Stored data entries

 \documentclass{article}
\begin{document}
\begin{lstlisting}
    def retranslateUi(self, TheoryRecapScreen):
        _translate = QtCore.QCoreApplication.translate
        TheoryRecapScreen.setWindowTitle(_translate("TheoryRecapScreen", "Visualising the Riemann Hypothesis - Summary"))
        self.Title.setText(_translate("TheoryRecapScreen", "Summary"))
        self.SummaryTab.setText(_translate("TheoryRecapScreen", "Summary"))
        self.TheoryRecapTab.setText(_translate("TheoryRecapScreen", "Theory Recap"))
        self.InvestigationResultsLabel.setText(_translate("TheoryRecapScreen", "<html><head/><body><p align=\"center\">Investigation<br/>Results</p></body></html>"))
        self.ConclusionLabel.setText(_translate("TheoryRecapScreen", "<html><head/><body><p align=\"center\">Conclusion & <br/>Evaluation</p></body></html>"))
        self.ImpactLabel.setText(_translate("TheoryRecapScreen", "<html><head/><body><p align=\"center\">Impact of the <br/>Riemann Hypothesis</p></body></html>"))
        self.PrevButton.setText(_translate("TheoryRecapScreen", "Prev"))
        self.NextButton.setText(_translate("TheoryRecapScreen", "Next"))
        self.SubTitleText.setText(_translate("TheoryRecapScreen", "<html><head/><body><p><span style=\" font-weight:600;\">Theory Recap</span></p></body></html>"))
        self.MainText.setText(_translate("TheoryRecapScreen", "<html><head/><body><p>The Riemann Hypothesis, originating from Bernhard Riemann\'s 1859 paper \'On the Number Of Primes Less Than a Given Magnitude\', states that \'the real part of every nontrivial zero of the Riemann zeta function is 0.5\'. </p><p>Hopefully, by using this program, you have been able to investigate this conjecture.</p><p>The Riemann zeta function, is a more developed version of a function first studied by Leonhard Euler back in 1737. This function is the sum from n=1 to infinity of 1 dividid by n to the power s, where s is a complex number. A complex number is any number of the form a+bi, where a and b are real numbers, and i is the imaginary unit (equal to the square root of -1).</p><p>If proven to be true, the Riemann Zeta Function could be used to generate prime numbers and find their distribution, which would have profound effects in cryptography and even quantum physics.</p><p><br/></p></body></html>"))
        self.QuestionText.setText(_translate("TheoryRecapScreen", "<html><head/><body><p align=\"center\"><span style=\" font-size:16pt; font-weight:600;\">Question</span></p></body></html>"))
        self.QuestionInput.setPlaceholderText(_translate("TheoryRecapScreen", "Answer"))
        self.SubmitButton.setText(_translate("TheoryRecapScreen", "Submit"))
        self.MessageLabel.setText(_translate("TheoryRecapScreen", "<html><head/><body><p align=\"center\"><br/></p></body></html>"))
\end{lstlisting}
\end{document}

### WORK INSTRUCTIONS:
Say how many lines in the entries above contain the string "weight", offering no other words.

### FINAL ANSWER:
2